Just in case you haven’t noticed, we at Datarails are huge fans of the ever-popular and extremely powerful Microsoft Excel. But that doesn’t mean we are not realistic about its drawbacks.
In particular, Excel might be great at manipulating data, but is far less equipped for maintaining accurate and consistent data. Here’s why:
Because Excel lacks an efficient way to collaborate, teams often create numerous versions of spreadsheets and wind up with inconsistent data. This results in having a lack of a “single version of truth,” and therefore, a lack of data integrity.
While some companies opt to use Google Sheets or other services with shared folders to prevent this from occurring, none of these solutions offer the power and benefits that Excel does. The reality is that the vast majority of companies use Excel; therefore, collaboration is huge problem.
Limited governance and security
Excel does not allow you to know who is working on your spreadsheets, including unauthorized personnel.
This lack of control can make you much more susceptible to data breaches, but it also means that you have no record of who made what change, and at what time. Having this information can help spot errors as they occur instead of later on, when fixing them can be more involved. Not having it leaves you much more likely to have inaccurate data.
Excel also lacks a reliable way for managers to approve changes to spreadsheets. These can include direct changes made by a user or changes to formula results. Without managerial oversight, users can edit at will and make mistakes undetected.

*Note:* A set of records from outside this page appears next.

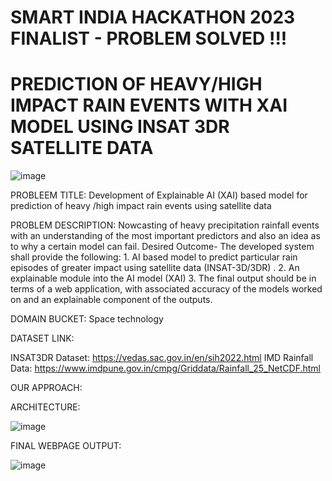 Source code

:# SMART INDIA HACKATHON 2023 FINALIST - PROBLEM SOLVED !!!

# PREDICTION OF HEAVY/HIGH IMPACT RAIN EVENTS WITH XAI MODEL USING INSAT 3DR SATELLITE DATA

![image](https://github.com/rahul13289/SMART-INDIA-HACKATHON_INSAT3DR_XAI/assets/97829880/55e5444f-b8c7-4504-97f8-ab9c118fd99d)

PROBLEEM TITLE: Development of Explainable AI (XAI) based model for prediction of heavy /high impact rain events using satellite data

PROBLEM DESCRIPTION: Nowcasting of heavy precipitation rainfall events with an understanding of the most important predictors and also an idea as to why a certain model can fail. Desired Outcome- The developed system shall provide the following: 1. AI based model to predict particular rain episodes of greater impact using satellite data (INSAT-3D/3DR) . 2. An explainable module into the AI model (XAI) 3. The final output should be in terms of a web application, with associated accuracy of the models worked on and an explainable component of the outputs.

DOMAIN BUCKET: Space technology

DATASET LINK: 

INSAT3DR Dataset: https://vedas.sac.gov.in/en/sih2022.html
IMD Rainfall Data: https://www.imdpune.gov.in/cmpg/Griddata/Rainfall_25_NetCDF.html

OUR APPROACH:








ARCHITECTURE:

![image](https://github.com/rahul13289/SMART-INDIA-HACKATHON_INSAT3DR_XAI/assets/97829880/4d1c7a47-b080-4212-8cd6-8f2c41f29337)

FINAL WEBPAGE OUTPUT:

![image](https://github.com/rahul13289/SMART-INDIA-HACKATHON_INSAT3DR_XAI/assets/97829880/ebced306-9123-4781-98f8-0af5a494027e)




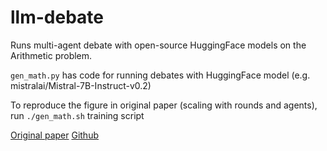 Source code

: # llm-debate

Runs multi-agent debate with open-source HuggingFace models on the Arithmetic problem.

`gen_math.py` has code for running debates with HuggingFace model (e.g. mistralai/Mistral-7B-Instruct-v0.2)

To reproduce the figure in original paper (scaling with rounds and agents), run `./gen_math.sh` training script

[Original paper](https://arxiv.org/abs/2305.14325)
[Github](https://github.com/composable-models/llm_multiagent_debate/tree/main)

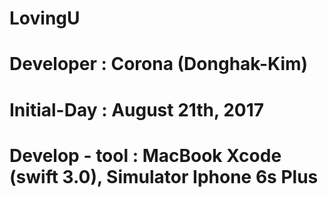 # LovingU
# Developer : Corona (Donghak-Kim)
# Initial-Day : August 21th, 2017
# Develop - tool : MacBook Xcode (swift 3.0), Simulator Iphone 6s Plus

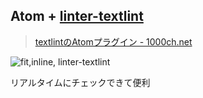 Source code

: ## Atom + [linter-textlint](https://github.com/1000ch/linter-textlint "1000ch/linter-textlint")

> [textlintのAtomプラグイン - 1000ch.net](https://1000ch.net/posts/2015/linter-textlint.html "textlintのAtomプラグイン - 1000ch.net")

![fit,inline, linter-textlint](https://gyazo.com/af14634690a0515c2c5ce56bd2fd6431.gif)

リアルタイムにチェックできて便利

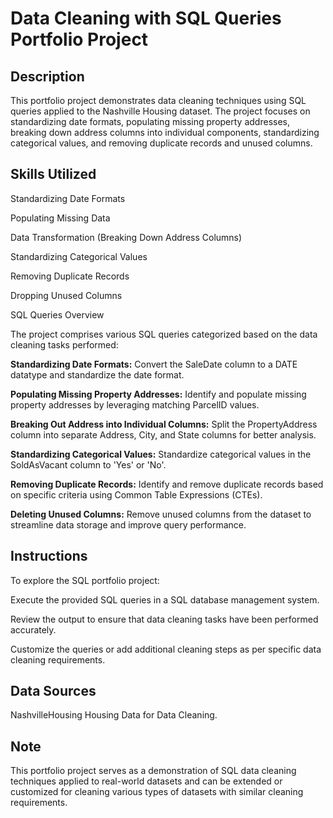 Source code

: # Data Cleaning with SQL Queries Portfolio Project

## Description
This portfolio project demonstrates data cleaning techniques using SQL queries applied to the Nashville Housing dataset. The project focuses on standardizing date formats, populating missing property addresses, breaking down address columns into individual components, standardizing categorical values, and removing duplicate records and unused columns.

## Skills Utilized

Standardizing Date Formats

Populating Missing Data

Data Transformation (Breaking Down Address Columns)

Standardizing Categorical Values

Removing Duplicate Records

Dropping Unused Columns

SQL Queries Overview

The project comprises various SQL queries categorized based on the data cleaning tasks performed:

**Standardizing Date Formats:**
Convert the SaleDate column to a DATE datatype and standardize the date format.

**Populating Missing Property Addresses:**
Identify and populate missing property addresses by leveraging matching ParcelID values.

**Breaking Out Address into Individual Columns:** 
Split the PropertyAddress column into separate Address, City, and State columns for better analysis.

**Standardizing Categorical Values:**
Standardize categorical values in the SoldAsVacant column to 'Yes' or 'No'.

**Removing Duplicate Records:**
Identify and remove duplicate records based on specific criteria using Common Table Expressions (CTEs).

**Deleting Unused Columns:**
Remove unused columns from the dataset to streamline data storage and improve query performance.

## Instructions

To explore the SQL portfolio project:

Execute the provided SQL queries in a SQL database management system.

Review the output to ensure that data cleaning tasks have been performed accurately.

Customize the queries or add additional cleaning steps as per specific data cleaning requirements.

## Data Sources
NashvilleHousing Housing Data for Data Cleaning.

## Note
This portfolio project serves as a demonstration of SQL data cleaning techniques applied to real-world datasets and can be extended or customized for cleaning various types of datasets with similar cleaning requirements.
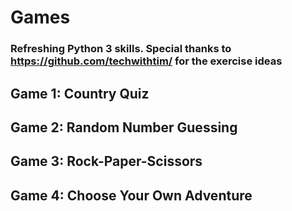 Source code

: # Games
### Refreshing Python 3 skills. Special thanks to https://github.com/techwithtim/ for the exercise ideas

## Game 1:  Country Quiz
## Game 2:  Random Number Guessing
## Game 3:  Rock-Paper-Scissors
## Game 4:  Choose Your Own Adventure

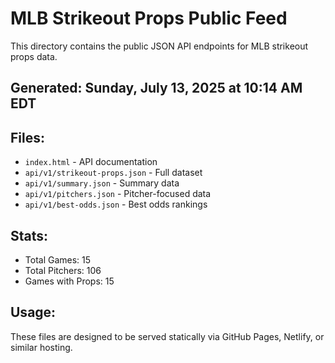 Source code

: # MLB Strikeout Props Public Feed

This directory contains the public JSON API endpoints for MLB strikeout props data.

## Generated: Sunday, July 13, 2025 at 10:14 AM EDT

## Files:
- `index.html` - API documentation
- `api/v1/strikeout-props.json` - Full dataset
- `api/v1/summary.json` - Summary data
- `api/v1/pitchers.json` - Pitcher-focused data  
- `api/v1/best-odds.json` - Best odds rankings

## Stats:
- Total Games: 15
- Total Pitchers: 106
- Games with Props: 15

## Usage:
These files are designed to be served statically via GitHub Pages, Netlify, or similar hosting.
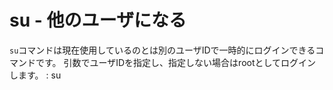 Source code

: # su - 他のユーザになる
`su`コマンドは現在使用しているのとは別のユーザIDで一時的にログインできるコマンドです。
引数でユーザIDを指定し、指定しない場合はrootとしてログインします。
: su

Despite these shortcomings, however, there are proven ways for organizations who use Excel to significantly improve their data integrity:
While this may seem obvious, it’s important to understand that teams cannot ensure data integrity if they have no idea how to work together.
Communication can make all the difference between success and failure. Take, for example, the 1999 failure of NASA’s Mars Climate Orbiter. Incredibly, the $125 million spacecraft was lost in space because the navigation team used the metric system of millimeters and meters in its calculations, while the designers of the spacecraft provided acceleration data in inches, feet and pounds.
Be very clear about what you expect from your team, and make sure you understand what they expect from you. Emphasize the importance of accuracy, and have rules in place regarding who may work on what version at what time. Be sure to also review security measures so that everyone understands who may access spreadsheets—and who may not.
Many companies build time into their schedules for manually checking and rechecking spreadsheets to mitigate any possible errors. While it’s obviously important to locate errors early, this system requires a great deal of time and does not guarantee that mistakes will always be found.
Increasingly, organizations have turned to automation to help address data integrity issues.
A FP&A solution like Datarails provides an end-to-end solution that allows users to collaborate on spreadsheets, sync in real time and always work on the latest file versions. Datarails also prevents unauthorized personnel from accessing spreadsheets using encryption and advanced permission-based access management. In addition, companies can use Datarails while continuing to work the way they normally do in Excel.
Bottom line? Maintaining data integrity can be challenging in Excel—but not impossible.